As the Obama administration advances its goal of graduating all high school students college- and career-ready by 2020, observers are left to flesh out the details behind a broad and elusive concept.
What college- and career-ready looks like, particularly the latter part, remains unclear. And the notion of preparing students to enter the labor market after secondary school is, at the surface, at odds with the contemporary notion that a high school diploma is unlikely to be enough for success in the knowledge economy.
Those with bachelor's degrees will likely earn 61 percent more throughout their careers than those with only a high school diploma, according to the College Board. "We're not trying to foster that gap," said Chris Minnich, the strategic initiative director for standards, assessment and accountability at the Council of Chief State School Officers. What the group is trying to do, he said, is encourage "honest conversations" about students' next step after high school and provide "real options."

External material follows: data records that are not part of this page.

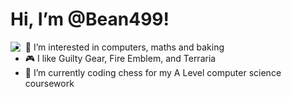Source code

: # Hi, I’m @Bean499!
<img src="https://external-content.duckduckgo.com/iu/?u=https%3A%2F%2Fwww.fightersgeneration.com%2Fcharacters%2Ffaust-huh.gif&f=1&nofb=1" align="left">
<ul>
<li>👀 I’m interested in computers, maths and baking</li>
<li>🎮 I like Guilty Gear, Fire Emblem, and Terraria</li>
<li>🌱 I’m currently coding chess for my A Level computer science coursework</li>
</ul>
<!---
Bean499/Bean499 is a ✨ special ✨ repository because its `README.md` (this file) appears on your GitHub profile.
You can click the Preview link to take a look at your changes.
--->
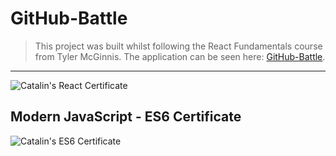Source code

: # GitHub-Battle

> This project was built whilst following the React Fundamentals course from Tyler McGinnis. The application can be seen here: [GitHub-Battle](https://github-battle-f4839.firebaseapp.com).

----

![Catalin's React Certificate](https://i.imgur.com/bezsMVN.png)

## Modern JavaScript - ES6 Certificate

![Catalin's ES6 Certificate](https://i.imgur.com/j52e45m.jpg)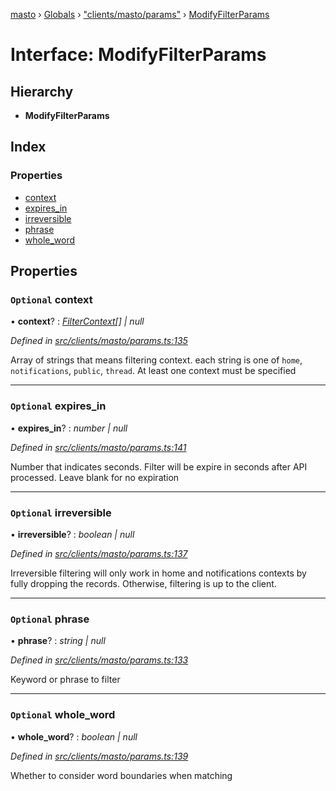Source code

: [masto](../README.md) › [Globals](../globals.md) › ["clients/masto/params"](../modules/_clients_masto_params_.md) › [ModifyFilterParams](_clients_masto_params_.modifyfilterparams.md)

# Interface: ModifyFilterParams

## Hierarchy

* **ModifyFilterParams**

## Index

### Properties

* [context](_clients_masto_params_.modifyfilterparams.md#optional-context)
* [expires_in](_clients_masto_params_.modifyfilterparams.md#optional-expires_in)
* [irreversible](_clients_masto_params_.modifyfilterparams.md#optional-irreversible)
* [phrase](_clients_masto_params_.modifyfilterparams.md#optional-phrase)
* [whole_word](_clients_masto_params_.modifyfilterparams.md#optional-whole_word)

## Properties

### `Optional` context

• **context**? : *[FilterContext](../modules/_entities_filter_.md#filtercontext)[] | null*

*Defined in [src/clients/masto/params.ts:135](https://github.com/neet/masto.js/blob/b9f6bdd/src/clients/masto/params.ts#L135)*

Array of strings that means filtering context. each string is one of `home`, `notifications`, `public`, `thread`. At least one context must be specified

___

### `Optional` expires_in

• **expires_in**? : *number | null*

*Defined in [src/clients/masto/params.ts:141](https://github.com/neet/masto.js/blob/b9f6bdd/src/clients/masto/params.ts#L141)*

Number that indicates seconds. Filter will be expire in seconds after API processed. Leave blank for no expiration

___

### `Optional` irreversible

• **irreversible**? : *boolean | null*

*Defined in [src/clients/masto/params.ts:137](https://github.com/neet/masto.js/blob/b9f6bdd/src/clients/masto/params.ts#L137)*

Irreversible filtering will only work in home and notifications contexts by fully dropping the records. Otherwise, filtering is up to the client.

___

### `Optional` phrase

• **phrase**? : *string | null*

*Defined in [src/clients/masto/params.ts:133](https://github.com/neet/masto.js/blob/b9f6bdd/src/clients/masto/params.ts#L133)*

Keyword or phrase to filter

___

### `Optional` whole_word

• **whole_word**? : *boolean | null*

*Defined in [src/clients/masto/params.ts:139](https://github.com/neet/masto.js/blob/b9f6bdd/src/clients/masto/params.ts#L139)*

Whether to consider word boundaries when matching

CCSSO and the National Governors Association are leading the effort to develop college- and career-ready standards. Forty-eight states have signed on to the groups' Common Core initiative, which has laid out K-12 standards in English-language arts and mathematics.

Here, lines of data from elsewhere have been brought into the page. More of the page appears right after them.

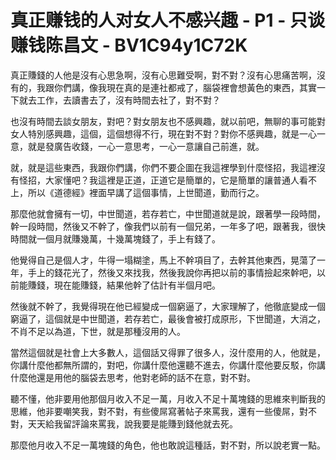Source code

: # 真正赚钱的人对女人不感兴趣 - P1 - 只谈赚钱陈昌文 - BV1C94y1C72K

真正賺錢的人他是沒有心思急啊，沒有心思難受啊，對不對？沒有心思痛苦啊，沒有的，我跟你們講，像我現在真的是連社都戒了，腦袋裡會想黃色的東西，其實一下就去工作，去讀書去了，沒有時間去社了，對不對？

也沒有時間去談女朋友，對吧？對女朋友也不感興趣，就以前吧，無聊的事可能對女人特別感興趣，這個，這個想得不行，現在對不對？對你不感興趣，就是一心一意，就是發廣告收錢，一心一意思考，一心一意讓自己前進，就。

就，就是這些東西，我跟你們講，你們不要企圖在我這裡學到什麼怪招，我這裡沒有怪招，大家懂吧？我這裡是正道，正道它是簡單的，它是簡單的讓普通人看不上，所以《道德經》裡面早講了這個事情，上世聞道，勤而行之。

那麼他就會擁有一切，中世聞道，若存若亡，中世聞道就是說，跟著學一段時間，幹一段時間，然後又不幹了，像我們以前有一個兄弟，一年多了吧，跟著我，很快時間就一個月就賺幾萬，十幾萬塊錢了，手上有錢了。

他覺得自己是個人才，牛得一塌糊塗，馬上不幹項目了，去幹其他東西，晃蕩了一年，手上的錢花光了，然後又來找我，然後我說你再把以前的事情撿起來幹吧，以前能賺錢，現在能賺錢，結果他幹了估計有半個月吧。

然後就不幹了，我覺得現在他已經變成一個窮逼了，大家理解了，他徹底變成一個窮逼了，這個就是中世聞道，若存若亡，最後會被打成原形，下世聞道，大消之，不肖不足以為道，下世，就是那種沒用的人。

當然這個就是社會上大多數人，這個話又得罪了很多人，沒什麼用的人，他就是，你講什麼他都無所謂的，對吧，你講什麼他還聽不進去，你講什麼他要反駁，你講什麼他還是用他的腦袋去思考，他對老師的話不在意，對不對。

聽不懂，他非要用他那個月收入不足一萬，月收入不足十萬塊錢的思維來判斷我的思維，他非要嘲笑我，對不對，有些傻屌寫著帖子來罵我，還有一些傻屌，對不對，天天給我留評論來罵我，說我要是能賺到錢他就去死。

那麼他月收入不足一萬塊錢的角色，他也敢說這種話，對不對，所以說老實一點。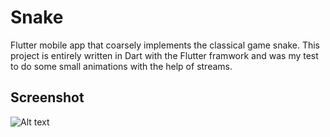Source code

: # Snake

Flutter mobile app that coarsely implements the classical game snake. This project is entirely written in Dart with the Flutter framwork and was my test to do some small animations with the help of streams. 

## Screenshot

![Alt text](https://i.imgur.com/fNX5bgQ.jpg=200 "Screenshot of gameplay")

Much is riding on the successful creation and implementation of these standards, often referred to as CCR.
The blueprint for the administration's upcoming rewrite of No Child Left Behind builds on states' adoption of CCR standards. By 2015, the blueprint says, "formula funds will be available only to states that are implementing assessments based on college- and career-ready standards that are common to a significant number of states."
Education Secretary Arne Duncan has been explicit that Common Core will develop these standards. Any indication that the movement smacks of national standards -- and isn't purely state-driven -- makes it a nonstarter with Republican lawmakers.

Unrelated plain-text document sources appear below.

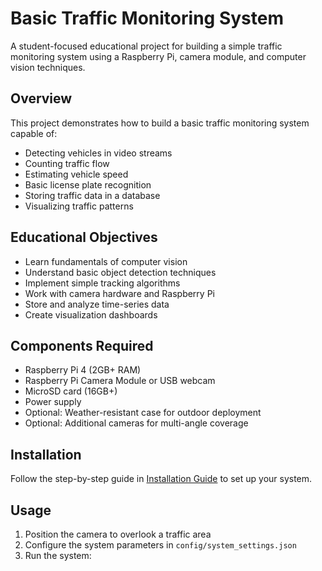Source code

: # Basic Traffic Monitoring System

A student-focused educational project for building a simple traffic monitoring system using a Raspberry Pi, camera module, and computer vision techniques.

## Overview

This project demonstrates how to build a basic traffic monitoring system capable of:
- Detecting vehicles in video streams
- Counting traffic flow
- Estimating vehicle speed
- Basic license plate recognition
- Storing traffic data in a database
- Visualizing traffic patterns

## Educational Objectives

- Learn fundamentals of computer vision
- Understand basic object detection techniques
- Implement simple tracking algorithms
- Work with camera hardware and Raspberry Pi
- Store and analyze time-series data
- Create visualization dashboards

## Components Required

- Raspberry Pi 4 (2GB+ RAM)
- Raspberry Pi Camera Module or USB webcam
- MicroSD card (16GB+)
- Power supply
- Optional: Weather-resistant case for outdoor deployment
- Optional: Additional cameras for multi-angle coverage

## Installation

Follow the step-by-step guide in [Installation Guide](docs/installation_guide.md) to set up your system.

## Usage

1. Position the camera to overlook a traffic area
2. Configure the system parameters in `config/system_settings.json`
3. Run the system:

State superintendents and commissioners of education descended on the nation's capital earlier this week for CCSSO's legislative conference. When Duncan spoke at the last panel, one state chief pushed him for guidance on career readiness. Duncan, flanked by Carmel Martin, top policy official at the Education Department, essentially deflected the question back to the group of state chiefs.
"I think that it depends on the state and the community," said Deborah Gist, Rhode Island's education commissioner, about what it means to be career-ready. Gist recently spoke with the CEO of one of the state's bigger companies, General Dynamics Electric Boat, provider of design and construction for Navy submarines. The company is prepared to hire 300 people this year straight out of high school, and it will provide training, she said, but strong math skills are a prerequisite.
Career-ready "primarily means that as soon as students graduate from our public schools, they are able to transition to something valuable at the next level," said Steven Paine, West Virginia's schools superintendent and co-chair of standards, assessment and accountability at CCSSO. "The idea is that we need all our kids to seek gainful employment someday."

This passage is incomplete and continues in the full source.